The Federal Communications Commission (FCC) has given regulatory approval for Pandora Media, operators of the widely-popular streaming music service, to acquire a radio station in South Dakota.
The decision, which was handed down by the FCC Monday evening, came three years after Pandora sought to acquire Rapid City-based pop station KXMZ as a way of lowering the company’s licensing obligations to royalty managers ASCAP and BMI.
The FCC’s decision was delayed after the agency determined Pandora to be a foreign-owned company because the streaming music operator failed to supply adequate evidence that at least 75 percent of its company was owned by American citizens. Federal regulation forbids a “foreign government or its representative” from possession a radio license in the U.S.

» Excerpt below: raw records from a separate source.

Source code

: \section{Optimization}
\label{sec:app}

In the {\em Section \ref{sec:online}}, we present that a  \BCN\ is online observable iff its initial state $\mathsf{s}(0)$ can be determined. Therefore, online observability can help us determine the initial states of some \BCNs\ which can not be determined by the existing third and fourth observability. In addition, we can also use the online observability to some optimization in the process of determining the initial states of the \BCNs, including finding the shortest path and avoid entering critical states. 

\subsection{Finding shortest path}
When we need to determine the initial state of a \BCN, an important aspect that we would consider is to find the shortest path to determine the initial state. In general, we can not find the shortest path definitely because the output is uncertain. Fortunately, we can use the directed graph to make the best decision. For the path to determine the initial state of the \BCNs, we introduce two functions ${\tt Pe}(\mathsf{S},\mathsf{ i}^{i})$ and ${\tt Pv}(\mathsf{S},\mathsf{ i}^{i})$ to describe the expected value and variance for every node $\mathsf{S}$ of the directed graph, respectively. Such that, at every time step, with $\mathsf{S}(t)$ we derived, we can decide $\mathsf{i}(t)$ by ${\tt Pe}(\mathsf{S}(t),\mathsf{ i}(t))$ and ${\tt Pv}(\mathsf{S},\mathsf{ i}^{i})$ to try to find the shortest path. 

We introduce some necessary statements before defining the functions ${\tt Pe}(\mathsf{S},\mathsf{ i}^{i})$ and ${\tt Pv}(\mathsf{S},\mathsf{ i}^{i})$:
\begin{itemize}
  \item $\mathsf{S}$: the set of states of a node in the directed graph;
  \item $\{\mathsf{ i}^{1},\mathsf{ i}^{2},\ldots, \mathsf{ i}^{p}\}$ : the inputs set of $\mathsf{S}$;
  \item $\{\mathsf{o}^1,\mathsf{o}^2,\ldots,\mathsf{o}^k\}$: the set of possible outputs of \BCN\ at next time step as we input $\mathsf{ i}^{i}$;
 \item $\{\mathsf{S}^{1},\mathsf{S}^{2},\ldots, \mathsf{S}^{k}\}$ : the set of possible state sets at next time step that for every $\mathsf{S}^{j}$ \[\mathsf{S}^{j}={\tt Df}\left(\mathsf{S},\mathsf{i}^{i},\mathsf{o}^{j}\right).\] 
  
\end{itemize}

In its 2014 application for KXMZ’s license, the California-based Pandora submitted mailing addresses for some of its owners, which the FCC determined was not enough for Pandora to meet its requirement under the domestic ownership rule. Pandora, a publicly-traded company, later told the FCC it could not definitively comply with the agency’s requirement regarding domestic ownership due to Securities and Exchange Commission privacy regulations. Pandora requested the FCC ease its ownership rule by raising the cap on foreign owners to 49.99 percent, a proposal the agency later denied.
On Monday, the FCC granted Pandora a waiver under federal foreign ownership rules, something that had been widely objected to by ASCAP and other royalty managers.
Pandora has been aggressive about acquiring KXMZ in order to qualify for lower payment rates to ASCAP, BMI and others. Currently, performance rights organizations like like ASCAP and BMI set a royalty rate for streaming music services and an entirely different rate for over-the-air broadcasters who also stream online.
Pandora currently pays ASCAP 1.85 percent of its gross revenue in order to legally stream music to its customers. As an over-the-air broadcaster, Pandora would be eligible to pay ASCAP a lower royalty rate of 1.7 percent.
This logic was cited by ASCAP when it asked the FCC to block Pandora’s acquisition of KXMZ’s license. But the FCC rejected ASCAP’s argument, saying Pandora’s business logic for KXMZ’s license was irrelevant to the agency determining whether the company qualified for a foreign ownership waiver.
In a statement released on Tuesday, Pandora’s director of public affairs David Grimaldi said the acquisition of KXMZ made sense “beyond the licensing parity alone,” noting that it would allow Pandora to qualify for other incentives given to over-the-air broadcasters under various radio licensing agreements that it otherwise wouldn’t qualify for as a standalone streaming service.
ASCAP told the music magazine Billboard that Pandora’s acquisition of KXMZ’s license was “a transparent ploy squarely aimed at paying songwriters even less for online music streams.” The performance rights organization said it would be considering what “other steps” it can now take in light of the FCC’s decision.
Pandora agreed to purchase KXMZ away from current owners Connoisseur Media for $600,000. Under Pandora’s ownership, the company says it will re-format the station to play songs based on the listening habits of 40,000 Pandora users in the Rapid City market.
Pandora’s stock closed up two cents to $17.90 a share on Tuesday.